What you should do: The required result is one figure, the count of lines below with the string "injective" in them.

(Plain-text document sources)
..............................

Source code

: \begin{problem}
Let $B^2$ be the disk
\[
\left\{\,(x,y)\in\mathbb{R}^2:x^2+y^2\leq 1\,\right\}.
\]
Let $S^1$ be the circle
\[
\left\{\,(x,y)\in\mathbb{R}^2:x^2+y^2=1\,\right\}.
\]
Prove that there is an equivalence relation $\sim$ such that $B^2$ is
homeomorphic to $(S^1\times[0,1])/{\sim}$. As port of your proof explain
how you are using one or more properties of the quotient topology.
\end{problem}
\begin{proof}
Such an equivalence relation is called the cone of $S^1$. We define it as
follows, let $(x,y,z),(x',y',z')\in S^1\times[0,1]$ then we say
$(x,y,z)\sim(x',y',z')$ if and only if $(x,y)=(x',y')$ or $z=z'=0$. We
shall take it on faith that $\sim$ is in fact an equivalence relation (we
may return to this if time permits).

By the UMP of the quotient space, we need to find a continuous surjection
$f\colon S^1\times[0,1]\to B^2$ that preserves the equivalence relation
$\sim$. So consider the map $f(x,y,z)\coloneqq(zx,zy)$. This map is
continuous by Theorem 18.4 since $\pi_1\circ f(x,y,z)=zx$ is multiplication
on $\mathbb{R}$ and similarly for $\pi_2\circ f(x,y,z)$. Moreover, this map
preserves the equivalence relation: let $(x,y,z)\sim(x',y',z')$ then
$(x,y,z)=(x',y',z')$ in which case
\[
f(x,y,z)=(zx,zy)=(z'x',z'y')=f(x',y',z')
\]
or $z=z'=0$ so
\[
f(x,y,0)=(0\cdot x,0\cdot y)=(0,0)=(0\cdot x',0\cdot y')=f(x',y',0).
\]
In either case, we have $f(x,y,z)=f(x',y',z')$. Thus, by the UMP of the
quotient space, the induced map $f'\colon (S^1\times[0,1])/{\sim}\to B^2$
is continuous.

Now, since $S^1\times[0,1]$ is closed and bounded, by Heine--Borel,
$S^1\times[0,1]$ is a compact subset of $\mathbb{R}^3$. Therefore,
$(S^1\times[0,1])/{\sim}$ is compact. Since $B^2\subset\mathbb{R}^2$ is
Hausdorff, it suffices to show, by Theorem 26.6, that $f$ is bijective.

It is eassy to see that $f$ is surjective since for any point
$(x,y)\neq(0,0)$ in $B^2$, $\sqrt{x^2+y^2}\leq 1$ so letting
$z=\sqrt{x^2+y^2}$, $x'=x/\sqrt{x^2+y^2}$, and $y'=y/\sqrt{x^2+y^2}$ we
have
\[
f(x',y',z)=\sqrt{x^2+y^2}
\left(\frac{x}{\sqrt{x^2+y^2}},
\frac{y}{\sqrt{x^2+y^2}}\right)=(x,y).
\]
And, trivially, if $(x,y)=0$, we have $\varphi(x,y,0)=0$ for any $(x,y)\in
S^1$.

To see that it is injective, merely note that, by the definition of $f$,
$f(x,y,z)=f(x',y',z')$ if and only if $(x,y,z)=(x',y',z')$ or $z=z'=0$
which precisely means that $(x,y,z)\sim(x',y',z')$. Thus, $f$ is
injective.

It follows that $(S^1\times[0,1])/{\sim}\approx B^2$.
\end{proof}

..............................

Your response: 2